Why do we stack the "seven_tensors" in Chapter 4?

Kazutadashi · June 5, 2024, 1:31am

Hello all!

I am currently working on chapter 4 of the notebook, and have a question on why we stack the three and seven tensors to compute the average pixel density.

Before this stacking operation, we use a list comprehension to create a list of rank-2 tensors if my understanding is correct, which looks like this:

seven_tensors = [tensor(Image.open(o)) for o in sevens]
three_tensors = [tensor(Image.open(o)) for o in threes]

This would then create a collection of rank-2 tensors, which should be itself a rank-3 tensor. Is this the right way of thinking about this? This appears to do the stacking before we actually call the stacking method later here:

stacked_sevens = torch.stack(seven_tensors).float()/255
stacked_threes = torch.stack(three_tensors).float()/255

If we compare the first element of each of these objects we get

print(seven_tensors[0].shape)
print(torch.stack(seven_tensors)[0].shape)

Output:
torch.Size([28, 28])
torch.Size([28, 28])

Are we calling the .stack() method on this already rank-3 tensor just to convert it from a list object to a Tensor? Instead of the list comprehension, couldn’t we stack those rank-2 tensors together to make the rank-3 tensor?
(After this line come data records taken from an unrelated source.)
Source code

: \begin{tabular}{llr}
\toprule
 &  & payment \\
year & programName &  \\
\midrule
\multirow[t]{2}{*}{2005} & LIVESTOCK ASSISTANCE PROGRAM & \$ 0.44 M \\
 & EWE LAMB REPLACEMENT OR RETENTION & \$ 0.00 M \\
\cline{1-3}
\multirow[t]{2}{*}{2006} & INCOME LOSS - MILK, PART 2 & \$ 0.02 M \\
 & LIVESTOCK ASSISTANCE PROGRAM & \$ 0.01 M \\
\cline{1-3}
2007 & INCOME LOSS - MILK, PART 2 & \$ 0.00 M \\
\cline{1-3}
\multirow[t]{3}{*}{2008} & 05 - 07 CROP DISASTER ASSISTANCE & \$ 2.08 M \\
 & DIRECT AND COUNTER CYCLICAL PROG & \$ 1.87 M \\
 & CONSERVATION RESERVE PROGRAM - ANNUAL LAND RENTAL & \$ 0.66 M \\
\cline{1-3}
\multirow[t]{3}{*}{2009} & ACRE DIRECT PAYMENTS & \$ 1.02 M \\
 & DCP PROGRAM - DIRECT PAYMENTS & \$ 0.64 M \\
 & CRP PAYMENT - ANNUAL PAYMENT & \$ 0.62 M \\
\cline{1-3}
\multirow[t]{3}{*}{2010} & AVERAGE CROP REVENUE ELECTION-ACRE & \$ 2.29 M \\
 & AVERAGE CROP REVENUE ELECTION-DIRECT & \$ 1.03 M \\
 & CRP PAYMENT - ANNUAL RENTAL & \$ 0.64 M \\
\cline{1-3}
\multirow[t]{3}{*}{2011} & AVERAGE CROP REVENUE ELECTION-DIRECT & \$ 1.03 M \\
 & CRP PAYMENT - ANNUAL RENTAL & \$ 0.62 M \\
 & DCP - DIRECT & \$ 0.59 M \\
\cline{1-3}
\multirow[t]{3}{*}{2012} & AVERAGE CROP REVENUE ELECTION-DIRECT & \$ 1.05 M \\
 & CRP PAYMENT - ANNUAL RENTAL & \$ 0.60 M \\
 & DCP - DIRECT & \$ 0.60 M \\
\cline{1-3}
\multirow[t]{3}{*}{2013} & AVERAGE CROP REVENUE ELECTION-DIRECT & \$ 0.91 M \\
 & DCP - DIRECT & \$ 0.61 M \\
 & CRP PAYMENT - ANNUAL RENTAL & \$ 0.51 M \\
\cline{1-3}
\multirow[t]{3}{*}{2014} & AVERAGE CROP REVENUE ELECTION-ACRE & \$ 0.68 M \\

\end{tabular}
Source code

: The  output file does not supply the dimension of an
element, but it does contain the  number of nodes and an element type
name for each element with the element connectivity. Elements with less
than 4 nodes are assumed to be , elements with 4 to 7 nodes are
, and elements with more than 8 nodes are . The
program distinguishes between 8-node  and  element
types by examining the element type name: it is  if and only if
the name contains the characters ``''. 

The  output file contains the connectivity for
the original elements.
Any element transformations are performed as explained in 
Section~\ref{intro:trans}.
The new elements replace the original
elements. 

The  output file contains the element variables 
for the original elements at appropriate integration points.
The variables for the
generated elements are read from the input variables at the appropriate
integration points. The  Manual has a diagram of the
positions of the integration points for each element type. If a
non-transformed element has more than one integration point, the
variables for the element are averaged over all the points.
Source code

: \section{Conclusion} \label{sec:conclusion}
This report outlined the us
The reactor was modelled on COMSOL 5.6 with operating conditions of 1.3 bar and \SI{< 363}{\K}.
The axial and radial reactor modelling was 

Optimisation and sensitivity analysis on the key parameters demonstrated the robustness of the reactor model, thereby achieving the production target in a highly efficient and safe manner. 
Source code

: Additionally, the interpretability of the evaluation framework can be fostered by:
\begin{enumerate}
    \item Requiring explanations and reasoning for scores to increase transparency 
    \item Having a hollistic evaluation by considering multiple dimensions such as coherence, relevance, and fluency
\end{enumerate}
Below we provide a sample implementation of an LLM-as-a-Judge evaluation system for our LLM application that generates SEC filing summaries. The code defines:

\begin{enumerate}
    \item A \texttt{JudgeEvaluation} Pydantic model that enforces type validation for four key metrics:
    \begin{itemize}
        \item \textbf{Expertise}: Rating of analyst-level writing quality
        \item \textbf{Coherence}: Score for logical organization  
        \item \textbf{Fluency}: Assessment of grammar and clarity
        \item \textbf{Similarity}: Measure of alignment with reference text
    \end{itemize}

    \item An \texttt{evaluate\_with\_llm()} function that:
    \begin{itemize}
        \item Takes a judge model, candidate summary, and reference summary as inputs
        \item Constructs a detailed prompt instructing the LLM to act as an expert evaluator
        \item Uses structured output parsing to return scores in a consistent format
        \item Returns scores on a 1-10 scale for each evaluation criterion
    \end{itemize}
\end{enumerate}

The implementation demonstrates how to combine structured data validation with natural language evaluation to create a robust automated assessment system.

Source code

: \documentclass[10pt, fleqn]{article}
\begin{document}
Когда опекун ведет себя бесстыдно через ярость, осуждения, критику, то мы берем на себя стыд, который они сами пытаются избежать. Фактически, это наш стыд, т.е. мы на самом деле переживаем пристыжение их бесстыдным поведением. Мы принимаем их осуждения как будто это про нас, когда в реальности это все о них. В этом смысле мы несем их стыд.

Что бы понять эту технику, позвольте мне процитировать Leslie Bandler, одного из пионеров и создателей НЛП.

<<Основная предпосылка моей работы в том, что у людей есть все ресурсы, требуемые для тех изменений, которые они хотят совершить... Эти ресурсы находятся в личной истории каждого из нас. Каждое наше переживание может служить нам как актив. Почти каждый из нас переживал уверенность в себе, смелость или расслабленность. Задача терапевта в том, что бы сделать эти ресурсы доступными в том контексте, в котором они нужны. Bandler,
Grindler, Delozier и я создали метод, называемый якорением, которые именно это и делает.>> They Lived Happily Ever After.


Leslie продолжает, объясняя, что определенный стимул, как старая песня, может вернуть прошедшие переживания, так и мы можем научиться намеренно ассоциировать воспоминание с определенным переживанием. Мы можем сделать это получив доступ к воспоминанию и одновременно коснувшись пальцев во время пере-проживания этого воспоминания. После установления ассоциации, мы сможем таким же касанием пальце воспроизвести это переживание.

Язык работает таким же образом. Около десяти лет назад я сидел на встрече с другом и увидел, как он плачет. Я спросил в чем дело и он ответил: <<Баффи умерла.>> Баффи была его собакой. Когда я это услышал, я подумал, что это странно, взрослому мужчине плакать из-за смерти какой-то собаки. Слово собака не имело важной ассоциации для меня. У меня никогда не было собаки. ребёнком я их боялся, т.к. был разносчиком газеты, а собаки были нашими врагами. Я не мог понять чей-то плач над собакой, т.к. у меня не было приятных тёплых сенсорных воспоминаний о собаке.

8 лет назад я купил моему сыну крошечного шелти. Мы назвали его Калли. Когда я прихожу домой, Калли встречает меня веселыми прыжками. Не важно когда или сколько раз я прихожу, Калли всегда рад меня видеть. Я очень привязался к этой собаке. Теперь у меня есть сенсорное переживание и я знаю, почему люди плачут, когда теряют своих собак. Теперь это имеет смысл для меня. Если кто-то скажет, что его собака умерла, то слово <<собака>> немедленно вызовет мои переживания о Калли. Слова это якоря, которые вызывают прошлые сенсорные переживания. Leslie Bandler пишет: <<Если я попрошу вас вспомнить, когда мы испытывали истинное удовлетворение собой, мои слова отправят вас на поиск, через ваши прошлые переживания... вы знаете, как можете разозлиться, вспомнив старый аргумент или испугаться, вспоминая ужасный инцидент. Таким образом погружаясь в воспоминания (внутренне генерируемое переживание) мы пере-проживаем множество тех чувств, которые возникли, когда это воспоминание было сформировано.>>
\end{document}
Thank you everyone for your time and help, I am glad to be joining this community!

vbakshi · June 6, 2024, 3:05am

Someone with more experience with PyTorch might have better explanations but giving it a shot:

Are we calling the .stack() method on this already rank-3 tensor just to convert it from a list object to a Tensor ?
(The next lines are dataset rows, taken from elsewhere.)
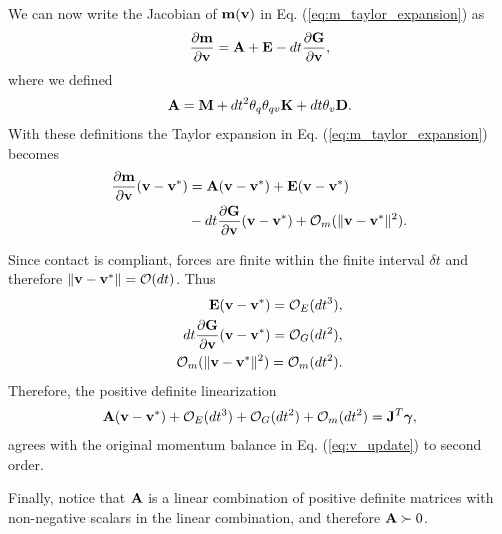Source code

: We can now write the Jacobian of ${\mathbf{m}}({\mathbf{v}})$ in Eq.
(\ref{eq:m_taylor_expansion}) as
\begin{align*}
	\frac{\partial {\mathbf{m}}}{\partial {\mathbf{v}}} = {\mathbf{A}} + {\mathbf{E}} - dt\frac{\partial {\mathbf{G}}}{\partial {\mathbf{v}}},
\end{align*}
where we defined
\begin{align*}
	{\mathbf{A}}={\mathbf{M}}+ dt^2\theta_q\theta_{qv}{\mathbf{K}}+dt\theta_v{\mathbf{D}}.
\end{align*}
With these definitions the Taylor expansion in Eq. (\ref{eq:m_taylor_expansion})
becomes
\begin{align*}
	\frac{\partial{\mathbf{m}}}{\partial{\mathbf{v}}}({\mathbf{v}}-{\mathbf{v}}^*) &= {\mathbf{A}}({\mathbf{v}}-{\mathbf{v}}^*) + {\mathbf{E}}({\mathbf{v}}-{\mathbf{v}}^*) \\
	&- dt\frac{\partial{\mathbf{G}}}{\partial{\mathbf{v}}}({\mathbf{v}}-{\mathbf{v}}^*) + \mathcal{O}_m(\Vert{\mathbf{v}}-{\mathbf{v}}^*\Vert^2).
\end{align*}

Since contact is compliant, forces are finite within the finite interval $\delta
t$ and therefore $\Vert{\mathbf{v}}-{\mathbf{v}}^*\Vert=\mathcal{O}(dt)$. Thus
\begin{align*}
	{\mathbf{E}}({\mathbf{v}}-{\mathbf{v}}^*)=\mathcal{O}_E(dt^3), \\
    dt\frac{\partial {\mathbf{G}}}{\partial {\mathbf{v}}}({\mathbf{v}}-{\mathbf{v}}^*)=\mathcal{O}_G(dt^2), \\ 
    \mathcal{O}_m(\Vert{\mathbf{v}}-{\mathbf{v}}^*\Vert^2) = \mathcal{O}_m(dt^2).
\end{align*}
Therefore, the positive definite linearization
\begin{align*}
	{\mathbf{A}}({\mathbf{v}}-{\mathbf{v}}^*) + \mathcal{O}_E(dt^3) + \mathcal{O}_G(dt^2) +
	\mathcal{O}_m(dt^2) = {\mathbf{J}}^T{\mathbf{{\bm\gamma}}},
\end{align*}
agrees with the original momentum balance in Eq. (\ref{eq:v_update}) to second
order.

Finally, notice that ${\mathbf{A}}$ is a linear combination of positive definite
matrices with non-negative scalars in the linear combination, and therefore
${\mathbf{A}}\succ 0$.\hfill\IEEEQED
A small correction—it’s not already a rank-3 tensor, it’s a list (of rank-2 tensors), but you are right that stack is called to convert it from a list to a tensor (so that we can do things like call .mean to find the average pixel value for each of the 28x28 pixels).

Instead of the list comprehension, couldn’t we stack those rank-2 tensors together to make the rank-3 tensor?
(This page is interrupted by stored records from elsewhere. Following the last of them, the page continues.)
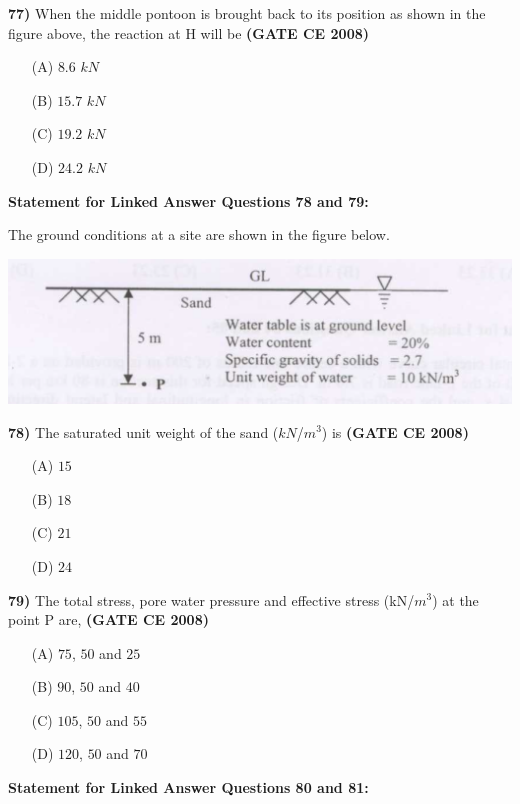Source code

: \documentclass[journal]{IEEEtran}
\begin{document}
\begin{enumerate}
\textbf{77)} \hspace{0.2cm} When the middle pontoon is brought back to its position as shown in the figure above, the reaction at H will be \textbf{(GATE CE 2008)}
\begin{itemize}
    \item[(A)] $8.6$ $kN$
    \item[(B)] $15.7$ $kN$
    \item[(C)] $19.2$ $kN$
    \item[(D)] $24.2$ $kN$
\end{itemize}

\vspace{0.5cm}
\textbf{Statement for Linked Answer Questions 78 and 79:}

The ground conditions at a site are shown in the figure below.

\vspace{0.3cm}
\includegraphics[width=\textwidth]{image10.png} 
\vspace{0.3cm}

\textbf{78)} The saturated unit weight of the sand ($kN$/$m^{3}$) is \textbf{(GATE CE 2008)}
\begin{itemize}
    \item[(A)] $15$
    \item[(B)] $18$
    \item[(C)] $21$
    \item[(D)] $24$
\end{itemize}

\textbf{79)} The total stress, pore water pressure and effective stress (kN/$m^{3}$) at the point P are,  \textbf{(GATE CE 2008)}
\begin{itemize}
    \item[(A)] $75$, $50$ and $25$
    \item[(B)] $90$, $50$ and $40$
    \item[(C)] $105$, $50$ and $55$
    \item[(D)] $120$, $50$ and $70$
\end{itemize}



\textbf{Statement for Linked Answer Questions 80 and 81:}


\end{enumerate}
\end{document}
I tried to run the following code:

sevens_t = tensor([tensor(Image.open(o)) for o in sevens])

But got the following error:

TypeError: only integer tensors of a single element can be converted to an index

I also tried to construct a simple tensor as follows:

tensor(
    tensor([0,0]),
    tensor([0,0]),
    tensor([0,0])
)

And got a different error:

ValueError: only one element tensors can be converted to Python scalars

And this code (passing a list of tensors to torch.tensor):

tensor([
    tensor([0,0]),
    tensor([0,0]),
    tensor([0,0])
])

Results in the same error as the first one:

TypeError: only integer tensors of a single element can be converted to an index

Whereas this works:

tensor([
    tensor([0]),
    tensor([1]),
    tensor([2]),
])

The documentation for torch.tensor says that the data from which you create a tensor—

Can be a list, tuple, NumPy ndarray , scalar, and other types.

But from all of the above it seems like you can’t make a tensor out of tensors with more than one dimension using torch.tensor, which is why something like torch.stack is needed, which from the docs:

Concatenates a sequence of tensors along a new dimension.

Again, someone with a deeper understanding of PyTorch may have a simpler, more direct explanation.

Kazutadashi · June 7, 2024, 2:19am

I see! Thank you so much for these very clear examples.

A small correction—it’s not already a rank-3 tensor, it’s a list (of rank-2 tensors), but you are right that stack is called to convert it from a list to a tensor (so that we can do things like call .mean to find the average pixel value for each of the 28x28 pixels).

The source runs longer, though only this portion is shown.